Items listed in a dataset:

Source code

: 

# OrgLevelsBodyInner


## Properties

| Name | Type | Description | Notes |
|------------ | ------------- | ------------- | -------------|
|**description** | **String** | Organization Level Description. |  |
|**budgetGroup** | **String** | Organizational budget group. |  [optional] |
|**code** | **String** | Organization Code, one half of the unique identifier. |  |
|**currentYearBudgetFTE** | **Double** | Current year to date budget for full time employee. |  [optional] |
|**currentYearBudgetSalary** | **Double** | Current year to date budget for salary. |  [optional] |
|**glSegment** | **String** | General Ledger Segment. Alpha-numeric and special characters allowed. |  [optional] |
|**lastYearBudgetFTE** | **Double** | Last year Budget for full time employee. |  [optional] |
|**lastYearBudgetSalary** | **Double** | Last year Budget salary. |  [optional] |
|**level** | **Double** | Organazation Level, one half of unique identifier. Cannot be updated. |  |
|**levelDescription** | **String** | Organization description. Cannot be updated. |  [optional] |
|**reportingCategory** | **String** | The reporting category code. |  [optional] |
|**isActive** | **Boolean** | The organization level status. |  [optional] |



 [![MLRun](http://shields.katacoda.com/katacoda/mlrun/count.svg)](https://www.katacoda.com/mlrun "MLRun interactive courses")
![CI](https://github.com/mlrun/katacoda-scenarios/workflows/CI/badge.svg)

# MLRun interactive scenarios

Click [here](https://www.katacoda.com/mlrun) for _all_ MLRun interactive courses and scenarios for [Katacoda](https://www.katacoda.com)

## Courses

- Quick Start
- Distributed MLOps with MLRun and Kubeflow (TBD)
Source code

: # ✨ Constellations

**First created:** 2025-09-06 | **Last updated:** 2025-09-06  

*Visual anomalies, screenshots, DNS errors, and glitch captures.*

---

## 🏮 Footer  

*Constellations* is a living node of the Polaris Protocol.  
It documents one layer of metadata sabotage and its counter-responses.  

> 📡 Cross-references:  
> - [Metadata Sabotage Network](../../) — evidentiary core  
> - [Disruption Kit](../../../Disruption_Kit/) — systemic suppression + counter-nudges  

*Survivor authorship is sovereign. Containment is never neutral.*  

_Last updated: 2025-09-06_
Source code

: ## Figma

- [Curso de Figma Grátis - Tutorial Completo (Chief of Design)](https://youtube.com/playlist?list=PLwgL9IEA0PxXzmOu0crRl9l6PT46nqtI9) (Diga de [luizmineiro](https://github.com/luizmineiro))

## DIRECTIONS
Please reproduce, exactly as they appear above, the lines from the line containing "Organizational budget group." up to and including the line containing "## 🏮 Footer".

## PROBLEM SOLUTION
|**budgetGroup** | **String** | Organizational budget group. |  [optional] |
|**code** | **String** | Organization Code, one half of the unique identifier. |  |
|**currentYearBudgetFTE** | **Double** | Current year to date budget for full time employee. |  [optional] |
|**currentYearBudgetSalary** | **Double** | Current year to date budget for salary. |  [optional] |
|**glSegment** | **String** | General Ledger Segment. Alpha-numeric and special characters allowed. |  [optional] |
|**lastYearBudgetFTE** | **Double** | Last year Budget for full time employee. |  [optional] |
|**lastYearBudgetSalary** | **Double** | Last year Budget salary. |  [optional] |
|**level** | **Double** | Organazation Level, one half of unique identifier. Cannot be updated. |  |
|**levelDescription** | **String** | Organization description. Cannot be updated. |  [optional] |
|**reportingCategory** | **String** | The reporting category code. |  [optional] |
|**isActive** | **Boolean** | The organization level status. |  [optional] |



 [![MLRun](http://shields.katacoda.com/katacoda/mlrun/count.svg)](https://www.katacoda.com/mlrun "MLRun interactive courses")
![CI](https://github.com/mlrun/katacoda-scenarios/workflows/CI/badge.svg)

# MLRun interactive scenarios

Click [here](https://www.katacoda.com/mlrun) for _all_ MLRun interactive courses and scenarios for [Katacoda](https://www.katacoda.com)

## Courses

- Quick Start
- Distributed MLOps with MLRun and Kubeflow (TBD)
Source code

: # ✨ Constellations

**First created:** 2025-09-06 | **Last updated:** 2025-09-06  

*Visual anomalies, screenshots, DNS errors, and glitch captures.*

---

## 🏮 Footer  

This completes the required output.